Fundamental Parser Types
These parsers represent the theoretical core of the parsing library. To use these, import the methods you’re using (replace <char>
with whatever input type you are using):
using ParserObjects;
using static ParserObjects.ParserMethods<char>;
Any Parser
The Any
parser matches any single input value and returns it directly. It consumes one item of input, and only fails when the sequence is at the end.
var anyParser = Any();
It is functionally equivalent to the match predicate parser, though simpler and faster (described below):
var anyParser = Match(_ => true);
Bool Parser
The Bool
parser invokes a parser and returns true
if the inner parser succeeds, false
otherwise. It is useful if you want to know whether something matches, but don’t care what the result value is, or if you want to convert IParser<TInput>
to IParser<TInput, bool>
.
var parser = Bool(innerParser);
Chain Parser
The Chain
parser invokes an initial parser to obtain a prefix value, then uses that prefix value to select the next parser to invoke.
var parser = Chain(initial, result => {
if (!result.Success)
return new HandleFailureParser();
if (result.Value == 'a')
return new AParser();
if (result.Value == 'b')
return new BParser();
});
var parser = initial.Chain(result => {
if (!result.Success)
return new HandleFailureParser();
if (result.Value == 'a')
return new AParser();
if (result.Value == 'b')
return new BParser();
});
The Chain parser will throw an InvalidOperationException
if the callback method returns a null
value.
Chain With Parser
The ChainWith
parser is related to the Chain
parser but uses a different fluent syntax for selecting a value.
var parser = ChainWith(initial, config => config
.When(x => x == 'a', new AParser())
.When(x => x == 'b', new BParser())
);
Choose Parser
The Choose
parser invokes an initial parser to parse a prefix value without consuming any input, then uses that prefix value to select the next parser to invoke.

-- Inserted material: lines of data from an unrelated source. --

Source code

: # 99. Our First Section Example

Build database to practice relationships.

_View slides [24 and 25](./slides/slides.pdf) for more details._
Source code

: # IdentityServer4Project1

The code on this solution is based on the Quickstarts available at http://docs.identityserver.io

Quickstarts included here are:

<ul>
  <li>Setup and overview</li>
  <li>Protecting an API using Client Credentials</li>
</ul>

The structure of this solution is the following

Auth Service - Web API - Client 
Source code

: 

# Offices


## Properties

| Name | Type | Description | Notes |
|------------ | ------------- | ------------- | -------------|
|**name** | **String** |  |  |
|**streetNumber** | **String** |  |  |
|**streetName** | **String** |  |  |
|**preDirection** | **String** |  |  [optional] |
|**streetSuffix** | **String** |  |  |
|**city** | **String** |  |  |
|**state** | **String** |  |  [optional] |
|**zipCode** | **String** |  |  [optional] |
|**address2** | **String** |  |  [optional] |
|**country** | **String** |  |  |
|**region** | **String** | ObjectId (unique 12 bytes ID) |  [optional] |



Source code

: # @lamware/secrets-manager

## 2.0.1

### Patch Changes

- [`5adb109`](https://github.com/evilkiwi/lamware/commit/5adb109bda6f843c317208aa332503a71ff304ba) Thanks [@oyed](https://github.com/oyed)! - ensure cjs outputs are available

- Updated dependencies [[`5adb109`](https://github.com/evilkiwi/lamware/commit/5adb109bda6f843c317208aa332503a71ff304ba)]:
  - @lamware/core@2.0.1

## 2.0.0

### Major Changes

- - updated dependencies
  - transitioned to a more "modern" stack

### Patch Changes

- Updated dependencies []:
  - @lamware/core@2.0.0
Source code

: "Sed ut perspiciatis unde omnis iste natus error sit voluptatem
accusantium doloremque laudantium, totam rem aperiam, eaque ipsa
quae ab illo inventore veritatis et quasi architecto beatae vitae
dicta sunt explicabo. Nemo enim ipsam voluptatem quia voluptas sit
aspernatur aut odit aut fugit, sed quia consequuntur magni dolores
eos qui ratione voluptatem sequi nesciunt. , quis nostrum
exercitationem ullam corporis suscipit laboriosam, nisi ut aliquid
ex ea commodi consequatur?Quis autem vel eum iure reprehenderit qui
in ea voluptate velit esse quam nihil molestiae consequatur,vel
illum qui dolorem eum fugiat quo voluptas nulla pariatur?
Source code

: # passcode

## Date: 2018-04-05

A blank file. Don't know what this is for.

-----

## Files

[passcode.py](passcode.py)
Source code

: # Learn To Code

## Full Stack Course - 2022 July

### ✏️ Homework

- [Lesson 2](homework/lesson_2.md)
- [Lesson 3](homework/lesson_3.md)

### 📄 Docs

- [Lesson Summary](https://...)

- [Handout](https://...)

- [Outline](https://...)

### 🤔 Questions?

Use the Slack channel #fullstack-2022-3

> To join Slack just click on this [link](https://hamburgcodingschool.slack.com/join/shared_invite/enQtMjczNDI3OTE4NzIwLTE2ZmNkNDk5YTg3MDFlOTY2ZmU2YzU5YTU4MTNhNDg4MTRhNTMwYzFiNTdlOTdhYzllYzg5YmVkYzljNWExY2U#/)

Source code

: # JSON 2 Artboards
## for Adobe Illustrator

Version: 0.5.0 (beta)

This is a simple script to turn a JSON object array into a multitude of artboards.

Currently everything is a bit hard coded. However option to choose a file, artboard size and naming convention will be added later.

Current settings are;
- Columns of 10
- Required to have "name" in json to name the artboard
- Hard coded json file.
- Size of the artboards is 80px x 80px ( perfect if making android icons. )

var parser = Choose(initial, result => {
if (!result.Success)
return new HandleFailureParser();
if (result.Value == 'a')
return new AParser();
if (result.Value == 'b')
return new BParser();
});
var parser = initial.Choose(result => {
if (!result.Success)
return new HandleFailureParser();
if (result.Value == 'a')
return new AParser();
if (result.Value == 'b')
return new BParser();
});
The Choose
parser is implemented using the Chain
parser internally and is equivalent to a combination of the Chain
and None
parsers:
var parser = initial
.None()
.Chain(result => ...);
Combine Parser
The Combine
parser takes a list of parsers, parses each in sequence, and returns a list of object
results. You can transform or filter these results as appropriate for your application.
var parser = Combine(p1, p2, p3, ...);
Empty Parser
The Empty
parser consumes no input and always returns success with a default value, even when the input sequence is at end. It consumes no input and returns no value.
var parser = Empty();
End Parser
The End
parser returns success if the stream is at the end, failure otherwise. It consumes no input and returns no value.
var parser = End();
Examine Parser
The Examine
parser allows inserting callbacks before or after any other parser, and is primarily used for debugging. You can also use the Examine parser to make adjustments to the input stream or state data before the parse, and augment the result after a parse.

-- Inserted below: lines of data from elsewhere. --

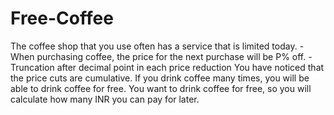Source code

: # Free-Coffee
The coffee shop that you use often has a service that is limited today.  - When purchasing coffee, the price for the next purchase will be P% off. - Truncation after decimal point in each price reduction  You have noticed that the price cuts are cumulative. If you drink coffee many times, you will be able to drink coffee for free.  You want to drink coffee for free, so you will calculate how many INR you can pay for later.
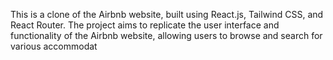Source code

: 
This is a clone of the Airbnb website, built using React.js, Tailwind CSS, and React Router. The project aims to replicate the user interface and functionality of the Airbnb website, allowing users to browse and search for various accommodat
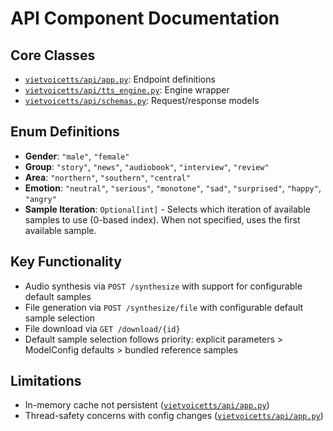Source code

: # API Component Documentation

## Core Classes

- [`vietvoicetts/api/app.py`](vietvoicetts/api/app.py:27): Endpoint definitions
- [`vietvoicetts/api/tts_engine.py`](vietvoicetts/api/tts_engine.py:14): Engine wrapper
- [`vietvoicetts/api/schemas.py`](vietvoicetts/api/schemas.py:5): Request/response models

## Enum Definitions

- **Gender**: `"male"`, `"female"`
- **Group**: `"story"`, `"news"`, `"audiobook"`, `"interview"`, `"review"`
- **Area**: `"northern"`, `"southern"`, `"central"`
- **Emotion**: `"neutral"`, `"serious"`, `"monotone"`, `"sad"`, `"surprised"`, `"happy"`, `"angry"`
- **Sample Iteration**: `Optional[int]` - Selects which iteration of available samples to use (0-based index). When not specified, uses the first available sample.

## Key Functionality

- Audio synthesis via `POST /synthesize` with support for configurable default samples
- File generation via `POST /synthesize/file` with configurable default sample selection
- File download via `GET /download/{id}`
- Default sample selection follows priority: explicit parameters > ModelConfig defaults > bundled reference samples

## Limitations

- In-memory cache not persistent ([`vietvoicetts/api/app.py`](vietvoicetts/api/app.py:22))
- Thread-safety concerns with config changes ([`vietvoicetts/api/app.py`](vietvoicetts/api/app.py:52))
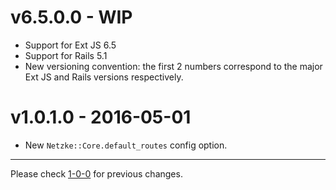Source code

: # v6.5.0.0 - WIP

* Support for Ext JS 6.5
* Support for Rails 5.1
* New versioning convention: the first 2 numbers correspond to the major Ext JS and Rails versions respectively.

# v1.0.1.0 - 2016-05-01

*   New `Netzke::Core.default_routes` config option.

---

Please check [1-0-0](https://github.com/netzke/netzke-core/blob/1-0-0/CHANGELOG.md) for previous changes.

var parser = inner.Examine(
before: c => { ... },
after: c => { ... }
);
Fail Parser
The Fail
parser returns failure unconditionally. It can be used to explicitly insert failure conditions into your parser graph, to provide error messages which are more helpful than the default error messages, or to serve as a placeholder for replacement operations. The Fail parser has an output type so it can be inserted into places in your parser graph that expect an output type to be specified.

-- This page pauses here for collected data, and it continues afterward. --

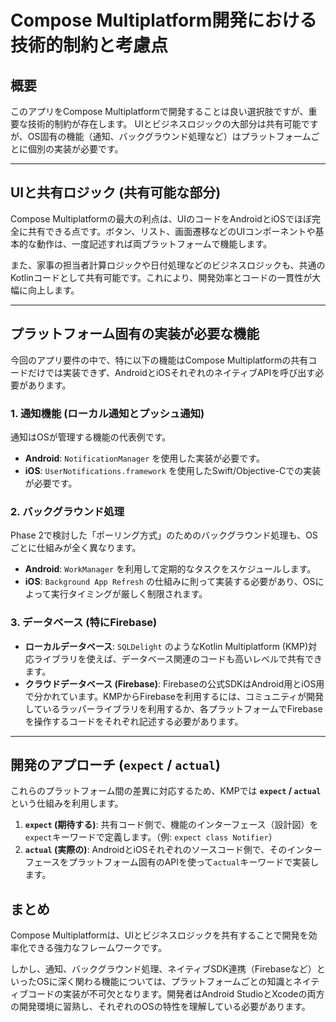 # Compose Multiplatform開発における技術的制約と考慮点

## 概要

このアプリをCompose Multiplatformで開発することは良い選択肢ですが、重要な技術的制約が存在します。
UIとビジネスロジックの大部分は共有可能ですが、OS固有の機能（通知、バックグラウンド処理など）はプラットフォームごとに個別の実装が必要です。

---

## UIと共有ロジック (共有可能な部分)

Compose Multiplatformの最大の利点は、UIのコードをAndroidとiOSでほぼ完全に共有できる点です。ボタン、リスト、画面遷移などのUIコンポーネントや基本的な動作は、一度記述すれば両プラットフォームで機能します。

また、家事の担当者計算ロジックや日付処理などのビジネスロジックも、共通のKotlinコードとして共有可能です。これにより、開発効率とコードの一貫性が大幅に向上します。

---

## プラットフォーム固有の実装が必要な機能

今回のアプリ要件の中で、特に以下の機能はCompose Multiplatformの共有コードだけでは実装できず、AndroidとiOSそれぞれのネイティブAPIを呼び出す必要があります。

### 1. 通知機能 (ローカル通知とプッシュ通知)
通知はOSが管理する機能の代表例です。
- **Android**: `NotificationManager` を使用した実装が必要です。
- **iOS**: `UserNotifications.framework` を使用したSwift/Objective-Cでの実装が必要です。

### 2. バックグラウンド処理
Phase 2で検討した「ポーリング方式」のためのバックグラウンド処理も、OSごとに仕組みが全く異なります。
- **Android**: `WorkManager` を利用して定期的なタスクをスケジュールします。
- **iOS**: `Background App Refresh` の仕組みに則って実装する必要があり、OSによって実行タイミングが厳しく制限されます。

### 3. データベース (特にFirebase)
- **ローカルデータベース**: `SQLDelight` のようなKotlin Multiplatform (KMP)対応ライブラリを使えば、データベース関連のコードも高いレベルで共有できます。
- **クラウドデータベース (Firebase)**: Firebaseの公式SDKはAndroid用とiOS用で分かれています。KMPからFirebaseを利用するには、コミュニティが開発しているラッパーライブラリを利用するか、各プラットフォームでFirebaseを操作するコードをそれぞれ記述する必要があります。

---

## 開発のアプローチ (`expect` / `actual`)

これらのプラットフォーム間の差異に対応するため、KMPでは **`expect` / `actual`** という仕組みを利用します。

1.  **`expect` (期待する)**: 共有コード側で、機能のインターフェース（設計図）を`expect`キーワードで定義します。（例: `expect class Notifier`）
2.  **`actual` (実際の)**: AndroidとiOSそれぞれのソースコード側で、そのインターフェースをプラットフォーム固有のAPIを使って`actual`キーワードで実装します。

## まとめ

Compose Multiplatformは、UIとビジネスロジックを共有することで開発を効率化できる強力なフレームワークです。

しかし、通知、バックグラウンド処理、ネイティブSDK連携（Firebaseなど）といったOSに深く関わる機能については、プラットフォームごとの知識とネイティブコードの実装が不可欠となります。開発者はAndroid StudioとXcodeの両方の開発環境に習熟し、それぞれのOSの特性を理解している必要があります。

var parser = Fail<char>("helpful error message");
var parser = Fail("helpful error message");
If the output type is not specified, it returns the same as the input type.
First Parser
The First
parser takes a list of parsers. Each parser is attempted in order, and the result is returned as soon as any parser succeeds. If none of the parsers succeed, the First
parser fails. The First parser can also be written as an extension method on a tuple of parsers.
var parser = First(
parser1,
parser2,
parser3
);
var parser = (parser1, parser2, parser3).First();
The tuple variant of this parser is limited up to 9 child parsers. The other variants can take any number of child parsers.
Function Parser
The Function
parser takes a callback function to perform the parse. The callback takes success
and fail
arguments, which are functions to generate the correct result object with filled-in metadata. It will automatically rewind the input sequence on failure, so you do not need to cleanup manually. It will also automatically report the correct number of consumed input tokens so you do not need to track it yourself.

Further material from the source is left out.